Work request: The required output is all lines below that contain the word "iletisi".

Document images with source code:
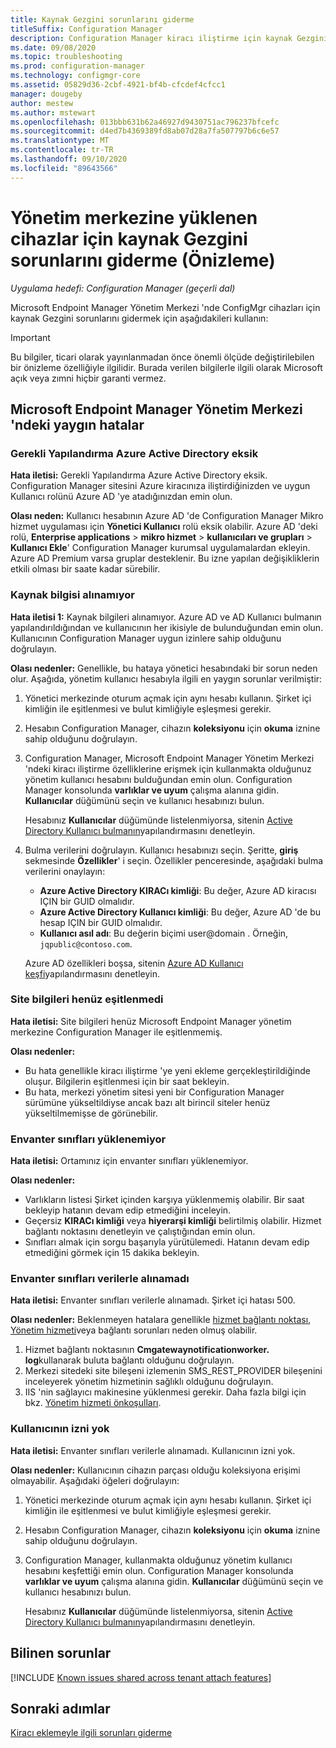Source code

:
 ```yaml
---
title: Kaynak Gezgini sorunlarını giderme
titleSuffix: Configuration Manager
description: Configuration Manager kiracı iliştirme için kaynak Gezgini sorunlarını giderme
ms.date: 09/08/2020
ms.topic: troubleshooting
ms.prod: configuration-manager
ms.technology: configmgr-core
ms.assetid: 05829d36-2cbf-4921-bf4b-cfcdef4cfcc1
manager: dougeby
author: mestew
ms.author: mstewart
ms.openlocfilehash: 013bbb631b62a46927d9430751ac796237bfcefc
ms.sourcegitcommit: d4ed7b4369389fd8ab07d28a7fa507797b6c6e57
ms.translationtype: MT
ms.contentlocale: tr-TR
ms.lasthandoff: 09/10/2020
ms.locfileid: "89643566"
---
```

# <a name="troubleshoot-resource-explorer-for-devices-uploaded-to-the-admin-center-preview"></a>Yönetim merkezine yüklenen cihazlar için kaynak Gezgini sorunlarını giderme (Önizleme)
<!--6479284-->
*Uygulama hedefi: Configuration Manager (geçerli dal)*

Microsoft Endpoint Manager Yönetim Merkezi 'nde ConfigMgr cihazları için kaynak Gezgini sorunlarını gidermek için aşağıdakileri kullanın:

> [!Important]
> Bu bilgiler, ticari olarak yayınlanmadan önce önemli ölçüde değiştirilebilen bir önizleme özelliğiyle ilgilidir. Burada verilen bilgilerle ilgili olarak Microsoft açık veya zımni hiçbir garanti vermez.

## <a name="common-errors-from-the-microsoft-endpoint-manager-admin-center"></a>Microsoft Endpoint Manager Yönetim Merkezi 'ndeki yaygın hatalar

### <a name="the-necessary-configuration-is-missing-in-azure-active-directory"></a><a name="bkmk_aad"></a> Gerekli Yapılandırma Azure Active Directory eksik

**Hata iletisi:** Gerekli Yapılandırma Azure Active Directory eksik. Configuration Manager sitesini Azure kiracınıza iliştirdiğinizden ve uygun Kullanıcı rolünü Azure AD 'ye atadığınızdan emin olun.

**Olası neden:** Kullanıcı hesabının Azure AD 'de Configuration Manager Mikro hizmet uygulaması için **Yönetici Kullanıcı** rolü eksik olabilir. Azure AD 'deki rolü, **Enterprise applications**  >  **mikro hizmet**  >  **kullanıcıları ve grupları**  >  **Kullanıcı Ekle**' Configuration Manager kurumsal uygulamalardan ekleyin. Azure AD Premium varsa gruplar desteklenir. Bu izne yapılan değişikliklerin etkili olması bir saate kadar sürebilir.

### <a name="unable-to-get-resource-information"></a><a name="bkmk_noinfo"></a> Kaynak bilgisi alınamıyor

**Hata iletisi 1:** Kaynak bilgileri alınamıyor. Azure AD ve AD Kullanıcı bulmanın yapılandırıldığından ve kullanıcının her ikisiyle de bulunduğundan emin olun. Kullanıcının Configuration Manager uygun izinlere sahip olduğunu doğrulayın.

**Olası nedenler:** Genellikle, bu hataya yönetici hesabındaki bir sorun neden olur. Aşağıda, yönetim kullanıcı hesabıyla ilgili en yaygın sorunlar verilmiştir:

1. Yönetici merkezinde oturum açmak için aynı hesabı kullanın. Şirket içi kimliğin ile eşitlenmesi ve bulut kimliğiyle eşleşmesi gerekir.
1. Hesabın Configuration Manager, cihazın **koleksiyonu** için **okuma** iznine sahip olduğunu doğrulayın.
1. Configuration Manager, Microsoft Endpoint Manager Yönetim Merkezi 'ndeki kiracı iliştirme özelliklerine erişmek için kullanmakta olduğunuz yönetim kullanıcı hesabını bulduğundan emin olun. Configuration Manager konsolunda **varlıklar ve uyum** çalışma alanına gidin. **Kullanıcılar** düğümünü seçin ve kullanıcı hesabınızı bulun.

    Hesabınız **Kullanıcılar** düğümünde listelenmiyorsa, sitenin [Active Directory Kullanıcı bulmanın](../core/servers/deploy/configure/about-discovery-methods.md#bkmk_aboutUser)yapılandırmasını denetleyin.

1. Bulma verilerini doğrulayın. Kullanıcı hesabınızı seçin. Şeritte, **giriş** sekmesinde **Özellikler**' i seçin. Özellikler penceresinde, aşağıdaki bulma verilerini onaylayın:

    - **Azure Active Directory KIRACı kimliği**: Bu değer, Azure AD kiracısı IÇIN bir GUID olmalıdır.
    - **Azure Active Directory Kullanıcı kimliği**: Bu değer, Azure AD 'de bu hesap IÇIN bir GUID olmalıdır.
    - **Kullanıcı asıl adı**: Bu değerin biçimi user@domain . Örneğin, `jqpublic@contoso.com`.

    Azure AD özellikleri boşsa, sitenin [Azure AD Kullanıcı keşfi](../core/servers/deploy/configure/about-discovery-methods.md#azureaddisc)yapılandırmasını denetleyin.

### <a name="the-site-information-hasnt-yet-synchronized"></a><a name="bkmk_sync"></a> Site bilgileri henüz eşitlenmedi

**Hata iletisi:** Site bilgileri henüz Microsoft Endpoint Manager yönetim merkezine Configuration Manager ile eşitlenmemiş. 

**Olası nedenler:**
- Bu hata genellikle kiracı iliştirme 'ye yeni ekleme gerçekleştirildiğinde oluşur. Bilgilerin eşitlenmesi için bir saat bekleyin.
- Bu hata, merkezi yönetim sitesi yeni bir Configuration Manager sürümüne yükseltildiyse ancak bazı alt birincil siteler henüz yükseltilmemişse de görünebilir.

### <a name="unable-to-load-inventory-classes"></a><a name="bkmk_load"></a> Envanter sınıfları yüklenemiyor

**Hata iletisi:** Ortamınız için envanter sınıfları yüklenemiyor.

**Olası nedenler:**

- Varlıkların listesi Şirket içinden karşıya yüklenmemiş olabilir. Bir saat bekleyip hatanın devam edip etmediğini inceleyin.
- Geçersiz **KIRACı kimliği** veya **hiyerarşi kimliği** belirtilmiş olabilir. Hizmet bağlantı noktasını denetleyin ve çalıştığından emin olun.
- Sınıfları almak için sorgu başarıyla yürütülemedi. Hatanın devam edip etmediğini görmek için 15 dakika bekleyin.

### <a name="failed-to-get-inventory-classes-with-data"></a><a name="bkmk_get"></a> Envanter sınıfları verilerle alınamadı

**Hata iletisi:** Envanter sınıfları verilerle alınamadı. Şirket içi hatası 500.

**Olası nedenler:** Beklenmeyen hatalara genellikle [hizmet bağlantı noktası](../core/servers/deploy/configure/about-the-service-connection-point.md), [Yönetim hizmeti](../develop/adminservice/overview.md)veya bağlantı sorunları neden olmuş olabilir.

1. Hizmet bağlantı noktasının **Cmgatewaynotificationworker. log**kullanarak buluta bağlantı olduğunu doğrulayın.
1. Merkezi sitedeki site bileşeni izlemenin SMS_REST_PROVIDER bileşenini inceleyerek yönetim hizmetinin sağlıklı olduğunu doğrulayın.
1. IIS 'nin sağlayıcı makinesine yüklenmesi gerekir. Daha fazla bilgi için bkz. [Yönetim hizmeti önkoşulları](../develop/adminservice/overview.md#prerequisites).

### <a name="the-user-does-not-have-permissions"></a><a name="bkmk_user"></a> Kullanıcının izni yok

**Hata iletisi:** Envanter sınıfları verilerle alınamadı. Kullanıcının izni yok.

**Olası nedenler:** Kullanıcının cihazın parçası olduğu koleksiyona erişimi olmayabilir. Aşağıdaki öğeleri doğrulayın:

1. Yönetici merkezinde oturum açmak için aynı hesabı kullanın. Şirket içi kimliğin ile eşitlenmesi ve bulut kimliğiyle eşleşmesi gerekir.
1. Hesabın Configuration Manager, cihazın **koleksiyonu** için **okuma** iznine sahip olduğunu doğrulayın.
1. Configuration Manager, kullanmakta olduğunuz yönetim kullanıcı hesabını keşfettiği emin olun. Configuration Manager konsolunda **varlıklar ve uyum** çalışma alanına gidin. **Kullanıcılar** düğümünü seçin ve kullanıcı hesabınızı bulun.

    Hesabınız **Kullanıcılar** düğümünde listelenmiyorsa, sitenin [Active Directory Kullanıcı bulmanın](../core/servers/deploy/configure/about-discovery-methods.md#bkmk_aboutUser)yapılandırmasını denetleyin.

## <a name="known-issues"></a>Bilinen sorunlar

[!INCLUDE [Known issues shared across tenant attach features](includes/known-issues-shared.md)]

## <a name="next-steps"></a>Sonraki adımlar

[Kiracı eklemeyle ilgili sorunları giderme](troubleshoot.md)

Solution for this problem:
**Hata iletisi:** Gerekli Yapılandırma Azure Active Directory eksik. Configuration Manager sitesini Azure kiracınıza iliştirdiğinizden ve uygun Kullanıcı rolünü Azure AD 'ye atadığınızdan emin olun.
**Hata iletisi 1:** Kaynak bilgileri alınamıyor. Azure AD ve AD Kullanıcı bulmanın yapılandırıldığından ve kullanıcının her ikisiyle de bulunduğundan emin olun. Kullanıcının Configuration Manager uygun izinlere sahip olduğunu doğrulayın.
**Hata iletisi:** Site bilgileri henüz Microsoft Endpoint Manager yönetim merkezine Configuration Manager ile eşitlenmemiş. 
**Hata iletisi:** Ortamınız için envanter sınıfları yüklenemiyor.
**Hata iletisi:** Envanter sınıfları verilerle alınamadı. Şirket içi hatası 500.
**Hata iletisi:** Envanter sınıfları verilerle alınamadı. Kullanıcının izni yok.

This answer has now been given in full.